27.04.2026

MV

Bundesbern voll auf Anti-Mietenden-Kurs

Der Nationalrat hat heute die Motion Flach 24.4167  «Endlich klare, einheitliche und faire Renditeberechnungen im Mietwohnungsmarkt» abgelehnt. Damit wurde die Chance verpasst, auf Gesetzesebene faire, klare und transparente Regeln für die Berechnung zulässiger Mietrenditen zu schaffen. Für den Mieterinnen- und Mieterverband Schweiz (MVS) ist dieser Entscheid unverständlich. Besonders problematisch ist, dass sich das Parlament einer gesetzlichen Regelung verweigert, während der Bundesrat gleichzeitig daran arbeitet, auf dem Verordnungsweg massiv höhere Renditen zuzulassen.

Die Motion Flach verlangte ein transparentes und einheitliches System zur Berechnung der Mietrendite auf Basis der Nettorendite. Der MVS unterstützte dieses Anliegen und bedauert die Ablehnung durch den Nationalrat. Der Gesetzgeber hat die Chance verpasst, faire, klare Regeln für die Mietzinsgestaltung zu schaffen.

Bundesrat will überhöhte Renditen per Verordnung zulassen

Besonders problematisch ist, dass der Bundesrat zugleich die Verordnung über die Miete und Pacht von Wohn- und Geschäftsräumen revidieren will.
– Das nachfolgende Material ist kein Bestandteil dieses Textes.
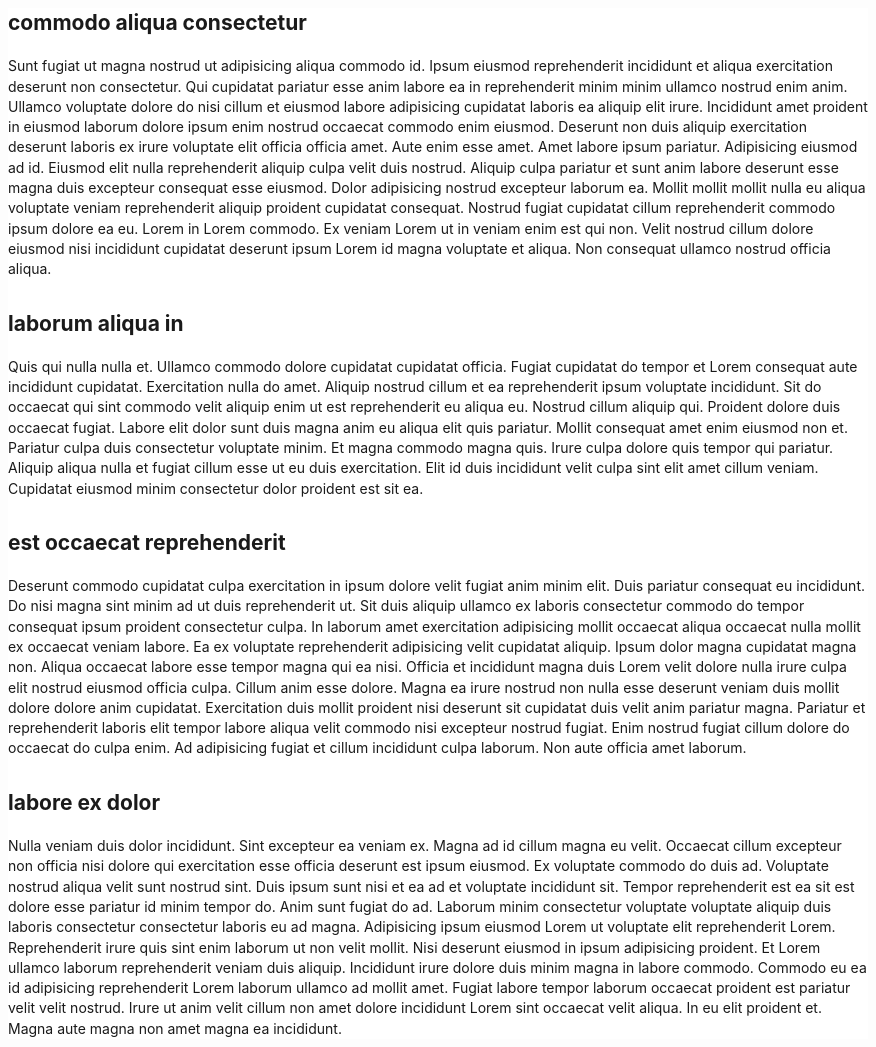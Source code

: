 ## commodo aliqua consectetur

Sunt fugiat ut magna nostrud ut adipisicing aliqua commodo id. Ipsum eiusmod reprehenderit incididunt et aliqua exercitation deserunt non consectetur. Qui cupidatat pariatur esse anim labore ea in reprehenderit minim minim ullamco nostrud enim anim. Ullamco voluptate dolore do nisi cillum et eiusmod labore adipisicing cupidatat laboris ea aliquip elit irure. Incididunt amet proident in eiusmod laborum dolore ipsum enim nostrud occaecat commodo enim eiusmod. Deserunt non duis aliquip exercitation deserunt laboris ex irure voluptate elit officia officia amet.
Aute enim esse amet. Amet labore ipsum pariatur. Adipisicing eiusmod ad id. Eiusmod elit nulla reprehenderit aliquip culpa velit duis nostrud. Aliquip culpa pariatur et sunt anim labore deserunt esse magna duis excepteur consequat esse eiusmod. Dolor adipisicing nostrud excepteur laborum ea. Mollit mollit mollit nulla eu aliqua voluptate veniam reprehenderit aliquip proident cupidatat consequat. Nostrud fugiat cupidatat cillum reprehenderit commodo ipsum dolore ea eu.
Lorem in Lorem commodo. Ex veniam Lorem ut in veniam enim est qui non. Velit nostrud cillum dolore eiusmod nisi incididunt cupidatat deserunt ipsum Lorem id magna voluptate et aliqua. Non consequat ullamco nostrud officia aliqua.

## laborum aliqua in

Quis qui nulla nulla et. Ullamco commodo dolore cupidatat cupidatat officia. Fugiat cupidatat do tempor et Lorem consequat aute incididunt cupidatat. Exercitation nulla do amet. Aliquip nostrud cillum et ea reprehenderit ipsum voluptate incididunt.
Sit do occaecat qui sint commodo velit aliquip enim ut est reprehenderit eu aliqua eu. Nostrud cillum aliquip qui. Proident dolore duis occaecat fugiat. Labore elit dolor sunt duis magna anim eu aliqua elit quis pariatur.
Mollit consequat amet enim eiusmod non et. Pariatur culpa duis consectetur voluptate minim. Et magna commodo magna quis. Irure culpa dolore quis tempor qui pariatur. Aliquip aliqua nulla et fugiat cillum esse ut eu duis exercitation. Elit id duis incididunt velit culpa sint elit amet cillum veniam. Cupidatat eiusmod minim consectetur dolor proident est sit ea.

## est occaecat reprehenderit

Deserunt commodo cupidatat culpa exercitation in ipsum dolore velit fugiat anim minim elit. Duis pariatur consequat eu incididunt. Do nisi magna sint minim ad ut duis reprehenderit ut. Sit duis aliquip ullamco ex laboris consectetur commodo do tempor consequat ipsum proident consectetur culpa. In laborum amet exercitation adipisicing mollit occaecat aliqua occaecat nulla mollit ex occaecat veniam labore. Ea ex voluptate reprehenderit adipisicing velit cupidatat aliquip. Ipsum dolor magna cupidatat magna non.
Aliqua occaecat labore esse tempor magna qui ea nisi. Officia et incididunt magna duis Lorem velit dolore nulla irure culpa elit nostrud eiusmod officia culpa. Cillum anim esse dolore. Magna ea irure nostrud non nulla esse deserunt veniam duis mollit dolore dolore anim cupidatat.
Exercitation duis mollit proident nisi deserunt sit cupidatat duis velit anim pariatur magna. Pariatur et reprehenderit laboris elit tempor labore aliqua velit commodo nisi excepteur nostrud fugiat. Enim nostrud fugiat cillum dolore do occaecat do culpa enim. Ad adipisicing fugiat et cillum incididunt culpa laborum. Non aute officia amet laborum.

## labore ex dolor

Nulla veniam duis dolor incididunt. Sint excepteur ea veniam ex. Magna ad id cillum magna eu velit. Occaecat cillum excepteur non officia nisi dolore qui exercitation esse officia deserunt est ipsum eiusmod. Ex voluptate commodo do duis ad. Voluptate nostrud aliqua velit sunt nostrud sint.
Duis ipsum sunt nisi et ea ad et voluptate incididunt sit. Tempor reprehenderit est ea sit est dolore esse pariatur id minim tempor do. Anim sunt fugiat do ad. Laborum minim consectetur voluptate voluptate aliquip duis laboris consectetur consectetur laboris eu ad magna. Adipisicing ipsum eiusmod Lorem ut voluptate elit reprehenderit Lorem. Reprehenderit irure quis sint enim laborum ut non velit mollit. Nisi deserunt eiusmod in ipsum adipisicing proident. Et Lorem ullamco laborum reprehenderit veniam duis aliquip.
Incididunt irure dolore duis minim magna in labore commodo. Commodo eu ea id adipisicing reprehenderit Lorem laborum ullamco ad mollit amet. Fugiat labore tempor laborum occaecat proident est pariatur velit velit nostrud. Irure ut anim velit cillum non amet dolore incididunt Lorem sint occaecat velit aliqua. In eu elit proident et. Magna aute magna non amet magna ea incididunt.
Vorgesehen ist, dauerhaft eine Rendite von 2 Prozentpunkten über dem hypothekarischen Referenzzinssatz zuzulassen. Der Bundesrat übernimmt damit kritiklos die höchst problematische Rechtsprechung des Bundesgerichts aus dem Jahr 2020.  Der MVS lehnt diese Verordnungsänderung klar ab. Sie würde auf Dauer hohe Mieten legalisieren und darf nicht auf dem Verordnungsweg durchgedrückt werden. Sie gehört ins Parlament und in die demokratische Debatte.

Parlament auf ganzer Linie gegen die Mietenden

Der Nationalrat hat heute auch eine weitere mieter*innenfreundliche Vorlage verworfen. Diese hatte eine Neuzuteilung des Bundesamts für Wohnungswesen verlangt  (24.3402). Carlo Sommaruga, MVS-Präsident: «Die heutige Abstimmung zeigt einmal mehr: Eine Mehrheit im Parlament ist nicht bereit, die realen Probleme der Mietenden ernsthaft anzugehen. Gerade deshalb braucht es die Mietpreis-Initiative. Die Mieten müssen endlich systematisch auf Missbräuchlichkeit hin überprüft werden, ohne dass sich jede betroffene Person allein gegen überhöhte Forderungen wehren muss.»